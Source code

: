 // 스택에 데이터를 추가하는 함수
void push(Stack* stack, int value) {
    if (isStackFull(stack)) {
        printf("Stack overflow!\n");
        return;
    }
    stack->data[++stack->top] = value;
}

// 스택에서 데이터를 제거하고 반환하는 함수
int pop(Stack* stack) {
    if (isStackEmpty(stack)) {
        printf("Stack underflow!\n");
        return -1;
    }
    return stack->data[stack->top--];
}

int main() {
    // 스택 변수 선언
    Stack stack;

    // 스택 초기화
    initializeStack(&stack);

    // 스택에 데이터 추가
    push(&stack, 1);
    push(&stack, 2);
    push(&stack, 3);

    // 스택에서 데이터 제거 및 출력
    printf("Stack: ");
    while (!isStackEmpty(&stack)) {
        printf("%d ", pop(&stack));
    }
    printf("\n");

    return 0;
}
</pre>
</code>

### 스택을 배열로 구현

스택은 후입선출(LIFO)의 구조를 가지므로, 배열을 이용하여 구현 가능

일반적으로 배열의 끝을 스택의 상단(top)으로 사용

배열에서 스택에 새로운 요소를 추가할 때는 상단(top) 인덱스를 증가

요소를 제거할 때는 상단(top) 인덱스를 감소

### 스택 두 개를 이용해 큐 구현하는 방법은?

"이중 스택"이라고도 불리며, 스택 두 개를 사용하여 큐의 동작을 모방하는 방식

++++++

> **Task description**:
What lines in the listing contain "isStackEmpty"? Copy them all.

> **Solution**:
    if (isStackEmpty(stack)) {
    while (!isStackEmpty(&stack)) {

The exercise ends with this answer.